« Le Soir », David Coppi, 24 juillet 2023

Le secrétaire d’Etat MR a vu son projet de loi sur la protection des données personnelles recalé pour la cinquième fois au Parlement. Il soutient que la N-VA a un agenda caché, veut imposer l’autorité d’une instance de contrôle flamando-flamande. Il implore les partis francophones de « ne pas tomber dans le piège »… 

Une partie de « ping-pong politique » ? Non, plus grave : un tour de « carrousel communautaire »… C’est la thèse du secrétaire d’Etat fédéral à la protection de la vie privée, Mathieu Michel (MR) à propos du sort fait à son projet de loi visant à réformer notre Autorité de protection des données (APD), laquelle (doit) veille(r), comme son nom l’indique, à protéger les données personnelles de tous ordres (on en a parlé notamment durant la pandémie, rapport à la centralisation des informations dans le domaine social et de la santé), leur stockage, l’usage qui en est fait.

Quel est le problème ? Pour son cinquième passage en plénière à la Chambre jeudi dernier, le texte a été barré à nouveau, en fait renvoyé au conseil d’Etat (juridiction administrative qui a une mission consultative) après que plus de 50 députés (c’est la règle) en eurent fait la demande.

Les partis d’opposition, N-VA, Belang, Les Engagés et le PTB, renvoient la balle systématiquement dans le camp du gouvernement et de son secrétaire d’Etat compétent. Qui met en garde aujourd’hui, « plus que jamais », nous dit-il, contre ce tour de « carrousel communautaire ».

Flagrant délit

Car, selon lui, le travail d’obstruction auquel se livre la N-VA depuis le début (novembre 2022, lorsque le projet de loi a vu le jour), en plus d’embêter le gouvernement, ce qui est de bonne guerre, a surtout pour objectif de communautariser la protection des données dans notre pays… Et, concrètement, faire en sorte qu’à l’avenir, la « Vlaamse Toezichtcommissie », instaurée en son temps par le parlement flamand, fasse autorité à la place de l’Autorité de protection des données elle-même, fédérale pour sa part.

Mathieu Michel parle de « chantage communautaire », d’un « piège communautaire » dans lequel tombent des formations comme Les Engagés et le PTB lorsqu’à leur tour, critiques par rapport au projet de loi, elles s’associent à la N-VA et au Vlaams Belang pour renvoyer le texte devant la juridiction administrative. Message : ceux-ci entravent le projet de loi fédéral pour imposer à terme leur projet flamando-flamand, « ne nous laissons pas faire ». Comme un appel désespérément à la solidarité francophone.
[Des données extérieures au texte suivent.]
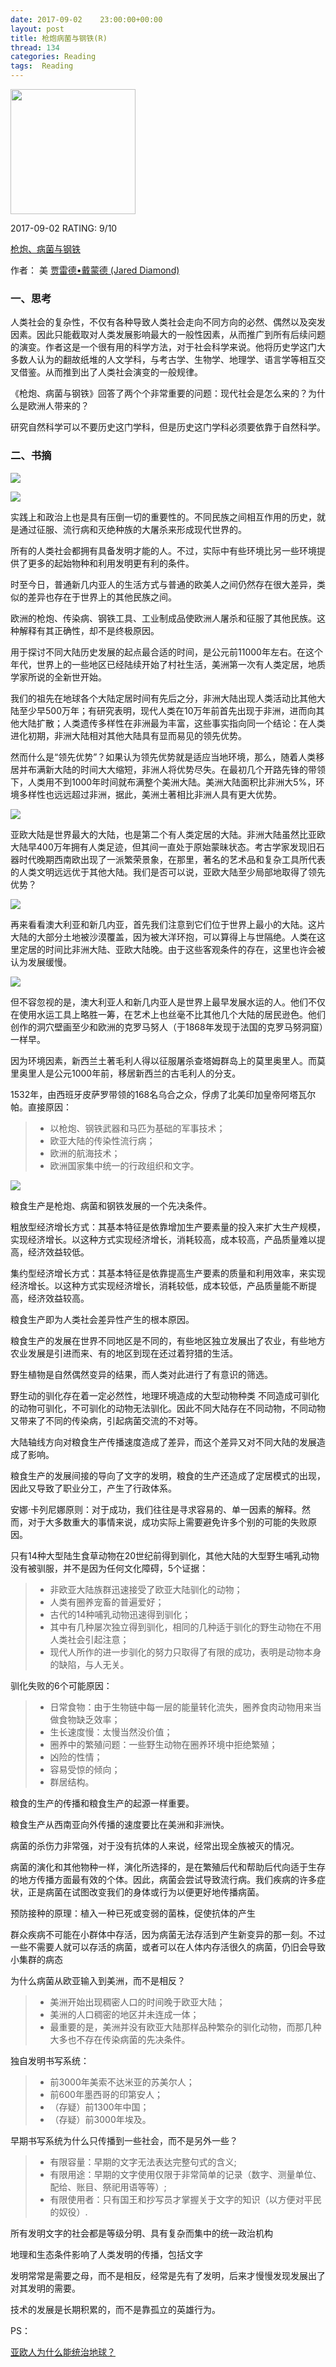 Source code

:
 ```yaml
---
date: 2017-09-02    23:00:00+00:00
layout: post
title: 枪炮病菌与钢铁(R)
thread: 134
categories: Reading
tags:  Reading
---
```


<img src="https://images-cn.ssl-images-amazon.com/images/I/812b8yehXcL.jpg" width="200" />

2017-09-02 RATING:  9/10



[枪炮、病菌与钢铁](https://www.amazon.cn/%E6%9E%AA%E7%82%AE-%E7%97%85%E8%8F%8C%E4%B8%8E%E9%92%A2%E9%93%81-%E4%BA%BA%E7%B1%BB%E7%A4%BE%E4%BC%9A%E7%9A%84%E5%91%BD%E8%BF%90-%E8%B4%BE%E9%9B%B7%E5%BE%B7-%E6%88%B4%E8%92%99%E5%BE%B7/dp/B01JODTOFK)



作者： 美 [贾雷德•戴蒙德 (Jared Diamond)](https://www.amazon.cn/s/ref=dp_byline_sr_book_1?ie=UTF8&field-author=%E8%B4%BE%E9%9B%B7%E5%BE%B7%E2%80%A2%E6%88%B4%E8%92%99%E5%BE%B7+%28Jared++Diamond%29&search-alias=books) 



### 一、思考



人类社会的复杂性，不仅有各种导致人类社会走向不同方向的必然、偶然以及突发因素。因此只能截取对人类发展影响最大的一般性因素，从而推广到所有后续问题的演变。作者这是一个很有用的科学方法，对于社会科学来说。他将历史学这门大多数人认为的翻故纸堆的人文学科，与考古学、生物学、地理学、语言学等相互交叉借鉴。从而推到出了人类社会演变的一般规律。

《枪炮、病菌与钢铁》回答了两个个非常重要的问题：现代社会是怎么来的？为什么是欧洲人带来的？

研究自然科学可以不要历史这门学科，但是历史这门学科必须要依靠于自然科学。

### 二、书摘

![](/images/枪炮、病菌与钢铁/问题的论证思路.png)

![](/images/枪炮、病菌与钢铁/核心观点.jpg)

实践上和政治上也是具有压倒一切的重要性的。不同民族之间相互作用的历史，就是通过征服、流行病和灭绝种族的大屠杀来形成现代世界的。

所有的人类社会都拥有具备发明才能的人。不过，实际中有些环境比另一些环境提供了更多的起始物种和利用发明更有利的条件。﻿﻿

时至今日，普通新几内亚人的生活方式与普通的欧美人之间仍然存在很大差异，类似的差异也存在于世界上的其他民族之间。

欧洲的枪炮、传染病、钢铁工具、工业制成品使欧洲人屠杀和征服了其他民族。这种解释有其正确性，却不是终极原因。

用于探讨不同大陆历史发展的起点最合适的时间，是公元前11000年左右。在这个年代，世界上的一些地区已经陆续开始了村社生活，美洲第一次有人类定居，地质学家所说的全新世开始。

我们的祖先在地球各个大陆定居时间有先后之分，非洲大陆出现人类活动比其他大陆至少早500万年；有研究表明，现代人类在10万年前首先出现于非洲，进而向其他大陆扩散；人类遗传多样性在非洲最为丰富，这些事实指向同一个结论：在人类进化初期，非洲大陆相对其他大陆具有显而易见的领先优势。

然而什么是“领先优势”？如果认为领先优势就是适应当地环境，那么，随着人类移居并布满新大陆的时间大大缩短，非洲人将优势尽失。在最初几个开路先锋的带领下，人类用不到1000年时间就布满整个美洲大陆。美洲大陆面积比非洲大5%，环境多样性也远远超过非洲，据此，美洲土著相比非洲人具有更大优势。﻿﻿

![](/images/枪炮、病菌与钢铁/类人猿遗传谱系.jpg)

亚欧大陆是世界最大的大陆，也是第二个有人类定居的大陆。非洲大陆虽然比亚欧大陆早400万年拥有人类足迹，但其间一直处于原始蒙昧状态。考古学家发现旧石器时代晚期西南欧出现了一派繁荣景象，在那里，著名的艺术品和复杂工具所代表的人类文明远远优于其他大陆。我们是否可以说，亚欧大陆至少局部地取得了领先优势？﻿﻿

![](/images/枪炮、病菌与钢铁/新西兰和查塔姆.png)

再来看看澳大利亚和新几内亚，首先我们注意到它们位于世界上最小的大陆。这片大陆的大部分土地被沙漠覆盖，因为被大洋环抱，可以算得上与世隔绝。人类在这里定居的时间比非洲大陆、亚欧大陆晚。由于这些客观条件的存在，这里也许会被认为发展缓慢。

![](/images/枪炮、病菌与钢铁/人类在全世界的扩张.jpg)



但不容忽视的是，澳大利亚人和新几内亚人是世界上最早发展水运的人。他们不仅在使用水运工具上略胜一筹，在艺术上也丝毫不比其他几个大陆的居民逊色。他们创作的洞穴壁画至少和欧洲的克罗马努人（于1868年发现于法国的克罗马努洞窟）一样早。

因为环境因素，新西兰土著毛利人得以征服屠杀查塔姆群岛上的莫里奥里人。而莫里奥里人是公元1000年前，移居新西兰的古毛利人的分支。﻿

1532年，由西班牙皮萨罗带领的168名乌合之众，俘虏了北美印加皇帝阿塔瓦尔帕。直接原因：

> *  以枪炮、钢铁武器和马匹为基础的军事技术；
> *  欧亚大陆的传染性流行病；
> *  欧洲的航海技术；
> *  欧洲国家集中统一的行政组织和文字。

![](/images/枪炮、病菌与钢铁/皮萨罗征服印加帝国.jpg)





粮食生产是枪炮、病菌和钢铁发展的一个先决条件。



粗放型经济增长方式：其基本特征是依靠增加生产要素量的投入来扩大生产规模，实现经济增长。以这种方式实现经济增长，消耗较高，成本较高，产品质量难以提高，经济效益较低。

集约型经济增长方式：其基本特征是依靠提高生产要素的质量和利用效率，来实现经济增长。以这种方式实现经济增长，消耗较低，成本较低，产品质量能不断提高，经济效益较高。

粮食生产即为人类社会差异性产生的根本原因。

粮食生产的发展在世界不同地区是不同的，有些地区独立发展出了农业，有些地方农业发展是引进而来、有的地区到现在还过着狩猎的生活。

野生植物是自然偶然变异的结果，而人类对此进行了有意识的筛选。

野生动的驯化存在着一定必然性，地理环境造成的大型动物种类 不同造成可驯化的动物可驯化，不可驯化的动物无法驯化。因此不同大陆存在不同动物，不同动物又带来了不同的传染病，引起病菌交流的不对等。

大陆轴线方向对粮食生产传播速度造成了差异，而这个差异又对不同大陆的发展造成了影响。

粮食生产的发展间接的导向了文字的发明，粮食的生产还造成了定居模式的出现，因此又导致了职业分工，产生了行政体系。

安娜·卡列尼娜原则：对于成功，我们往往是寻求容易的、单一因素的解释。然而，对于大多数重大的事情来说，成功实际上需要避免许多个别的可能的失败原因。 

只有14种大型陆生食草动物在20世纪前得到驯化，其他大陆的大型野生哺乳动物没有被驯服，并不是因为任何文化障碍，5个证据：

>  * 非欧亚大陆族群迅速接受了欧亚大陆驯化的动物；
>  * 人类有圈养宠畜的普遍爱好；
>  * 古代的14种哺乳动物迅速得到驯化；
>  * 其中有几种屡次独立得到驯化，相同的几种适于驯化的野生动物在不用人类社会引起注意；
>  * 现代人所作的进一步驯化的努力只取得了有限的成功，表明是动物本身的缺陷，与人无关。

驯化失败的6个可能原因：

> * 日常食物：由于生物链中每一层的能量转化流失，圈养食肉动物用来当做食物缺乏效率；
> * 生长速度慢：太慢当然没价值；
> * 圈养中的繁殖问题：一些野生动物在圈养环境中拒绝繁殖；
> * 凶险的性情；
> * 容易受惊的倾向；
> * 群居结构。

粮食的生产的传播和粮食生产的起源一样重要。

粮食生产从西南亚向外传播的速度要比在美洲和非洲快。

病菌的杀伤力非常强，对于没有抗体的人来说，经常出现全族被灭的情况。

病菌的演化和其他物种一样，演化所选择的，是在繁殖后代和帮助后代向适于生存的地方传播方面最有效的个体。因此，病菌会尝试导致流行病。我们疾病的许多症状，正是病菌在试图改变我们的身体或行为以便更好地传播病菌。

预防接种的原理：植入一种已死或变弱的菌株，促使抗体的产生

群众疾病不可能在小群体中存活，因为病菌无法存活到产生新变异的那一刻。不过一些不需要人就可以存活的病菌，或者可以在人体内存活很久的病菌，仍旧会导致小集群的病态

为什么病菌从欧亚输入到美洲，而不是相反？

> * 美洲开始出现稠密人口的时间晚于欧亚大陆；
> * 美洲的人口稠密的地区并未连成一体；
> * 最重要的是，美洲并没有欧亚大陆那样品种繁杂的驯化动物，而那几种大多也不存在传染病菌的先决条件。

独自发明书写系统：

> * 前3000年美索不达米亚的苏美尔人；
> * 前600年墨西哥的印第安人；
> * （存疑）前1300年中国；
> * （存疑）前3000年埃及。

早期书写系统为什么只传播到一些社会，而不是另外一些？

> * 有限容量：早期的文字无法表达完整句式的含义;
> * 有限用途：早期的文字使用仅限于非常简单的记录（数字、测量单位、配给、账目、祭祀用语等等）;
> * 有限使用者：只有国王和抄写员才掌握关于文字的知识（以方便对平民的奴役）.

所有发明文字的社会都是等级分明、具有复杂而集中的统一政治机构

地理和生态条件影响了人类发明的传播，包括文字

发明常常是需要之母，而不是相反，经常是先有了发明，后来才慢慢发现发展出了对其发明的需要。

技术的发展是长期积累的，而不是靠孤立的英雄行为。





PS：

[亚欧人为什么能统治地球？](http://baidu.iqiyi.com/watch/4968031958392662567.html)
Mathieu Michel se manifeste d’autant plus aujourd’hui qu’il dit « avoir la preuve » cette fois que les partis flamands obstructionnistes ont un agenda caché. En séance à la Chambre jeudi dernier, en effet, Christoph D’Haese, au nom de la N-VA, a clôturé son intervention en expliquant : c’est à la condition d’un « accord avec la Flandre », via un accord de coopération fédéral-entités fédérées, que son groupe parlementaire acceptera – ce sont ses termes – d’« avancer dans cette législation », donc de ne plus renvoyer au conseil d’Etat le projet de loi APD. Pour le libéral francophone, l’élu N-VA est surpris là en flagrant délit de communautarisation du dossier, « les masques tombent ».
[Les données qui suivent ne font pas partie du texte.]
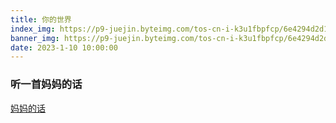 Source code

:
 ```yaml
---
title: 你的世界
index_img: https://p9-juejin.byteimg.com/tos-cn-i-k3u1fbpfcp/6e4294d2d15b416b993d0e5768e4d503~tplv-k3u1fbpfcp-watermark.image?
banner_img: https://p9-juejin.byteimg.com/tos-cn-i-k3u1fbpfcp/6e4294d2d15b416b993d0e5768e4d503~tplv-k3u1fbpfcp-watermark.image?
date: 2023-1-10 10:00:00
---
```


### 听一首妈妈的话

[妈妈的话](https://www.bilibili.com/video/BV1fa411X7dK/?spm_id_from=333.337.search-card.all.click&vd_source=639516599ed6bf817b6a6c8eb26fb2eb)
Quant aux députés des Engagés et du PTB (ceux-ci réclament un renvoi en commission pour réexaminer le texte, par exemple, soutient Nabil Boukili, pour ce qui concerne les moyens humains dont disposerait l’instance), Mathieu Michel implore : « Comment peuvent-ils encore suivre aveuglément ? » De la part du bleu MR, c’est, dit-il, un « appel à voir les choses en face ». Etant entendu que dans un monde idéal, le niveau européen est à son sens (le plus) pertinent pour veiller à protéger les données personnelles des citoyens, loin des « territoires confettis », insiste-t-il, lisez nos Régions et Communautés, a fortiori la Flandre seule dans son coin, « comme le veulent la N-VA et le Vlaams Belang ».